Graph databases are structured using a graph model -- different from traditional relational databases. Graph databases are unique in their structure, how they manage and store information, and how they're queried.

The structure of a graph database

Graph databases work using a graph model, which consists of nodes, edges and properties that form the graph structure. Nodes represent entities like people, places or things, and edges represent relationships between entities. Properties are the attributes -- stored as additional metadata -- associated with edges and nodes.

Traditionally classified as a type of NoSQL database, graph databases exist in several types, such as triple stores, for example. This type of database uses a special index that stores information about nodes, edges and the relationships between them in groups of three.

A triple, which is also referred to as an assertion, has three main fields: a subject, a predicate and an object. Each subject, predicate or object is represented by a unique resource identifier (URI).

How information is indexed

In a triple store, the first field in the database holds the URI for the subject, the second field holds the URI for the predicate, and the third field holds the URI for the object. While there are several strategies that graph databases can use for storing triples, most use an index that abbreviates the three primary fields to ?s, ?p and ?o.

For example, if the visual construct for a graph is given as follows:

An example of a visual construct for a graph database. — Graph models consist of nodes, edges and properties that form a graph.

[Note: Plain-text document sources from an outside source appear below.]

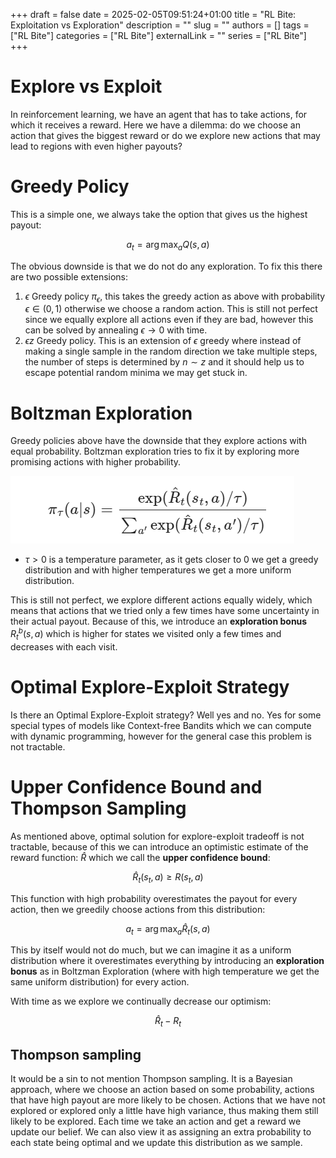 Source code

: +++ 
draft = false
date = 2025-02-05T09:51:24+01:00
title = "RL Bite: Exploitation vs Exploration"
description = ""
slug = ""
authors = []
tags = ["RL Bite"]
categories = ["RL Bite"]
externalLink = ""
series = ["RL Bite"]
+++

# Explore vs Exploit

In reinforcement learning, we have an agent that has to take actions, for which it receives a reward. Here we have a dilemma: do we choose an action that gives the biggest reward or do we explore new actions that may lead to regions with even higher payouts?

# Greedy Policy

This is a simple one, we always take the option that gives us the highest payout:

$$ a_t = \arg \max_{a} Q(s,a) $$

The obvious downside is that we do not do any exploration. To fix this there are two possible extensions:

1. $\epsilon$ Greedy policy $\pi_{\epsilon}$, this takes the greedy action as above with probability $\epsilon \in (0,1)$ otherwise we choose a random action. This is still not perfect since we equally explore all actions even if they are bad, however this can be solved by annealing $\epsilon \rightarrow 0$ with time.
2. $\epsilon z$ Greedy policy. This is an extension of $\epsilon$ greedy where instead of making a single sample in the random direction we take multiple steps, the number of steps is determined by $n \sim z$ and it should help us to escape potential random minima we may get stuck in.

# Boltzman Exploration

Greedy policies above have the downside that they explore actions with equal probability. Boltzman exploration tries to fix it by exploring more promising actions with higher probability.

![Does not render correctly](/images/boltzman_exploration_eq.png)

- $\tau > 0$ is a temperature parameter, as it gets closer to 0 we get a greedy distribution and with higher temperatures we get a more uniform distribution.

This is still not perfect, we explore different actions equally widely, which means that actions that we tried only a few times have some uncertainty in their actual payout. Because of this, we introduce an **exploration bonus** $R_t^b(s,a)$ which is higher for states we visited only a few times and decreases with each visit.

# Optimal Explore-Exploit Strategy
Is there an Optimal Explore-Exploit strategy? Well yes and no. Yes for some special types of models like Context-free Bandits which we can compute with dynamic programming, however for the general case this problem is not tractable.

# Upper Confidence Bound and Thompson Sampling

As mentioned above, optimal solution for explore-exploit tradeoff is not tractable, because of this we can introduce an optimistic estimate of the reward function: $\hat{R}$ which we call the **upper confidence bound**:

$$ \hat{R}_t(s_t,a) \ge R(s_t,a) $$

This function with high probability overestimates the payout for every action, then we greedily choose actions from this distribution:

$$ a_t = \arg \max_{a} \hat{R}_t(s,a) $$

This by itself would not do much, but we can imagine it as a uniform distribution where it overestimates everything by introducing an **exploration bonus** as in Boltzman Exploration (where with high temperature we get the same uniform distribution) for every action.

With time as we explore we continually decrease our optimism:

$$ \hat{R}_t - R_t $$

## Thompson sampling
It would be a sin to not mention Thompson sampling. It is a Bayesian approach, where we choose an action based on some probability, actions that have high payout are more likely to be chosen. Actions that we have not explored or explored only a little have high variance, thus making them still likely to be explored. Each time we take an action and get a reward we update our belief. We can also view it as assigning an extra probability to each state being optimal and we update this distribution as we sample.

Then the index will look like this:

Row	?s	?p	?o
1	:Chris	:marriedTo	:Sheila
2	:Chris	:brotherOf	:Tony
3	:Chris	:listensTo	:RockMusic
4	:Sheila	:listensTo	:RockMusic
5	:Sheila	:sisterInLawTo	:Tony
6	:Tom	:worksFor	:XYZ
7	:Tom	:hasPet	:Rover
8	:Chris	:drives	:Audi
9	:Chris	:colleagueOf	:Tom
10	:Chris	:worksFor	:XYZ

Nodes might also be stored in clusters. Clustering in graph databases is the process of identifying groups, also called communities, of nodes that show adjacent connections in a graph. These node clusters are closely related to each other, compared with nodes that aren't in the cluster.

How information in a graph database is queried

Graph algorithms are used to analyze the relationships of interconnected graph data. They perform tasks like finding patterns, shortest connected paths and distance between vertices, as well as the vertices' importance and clustering.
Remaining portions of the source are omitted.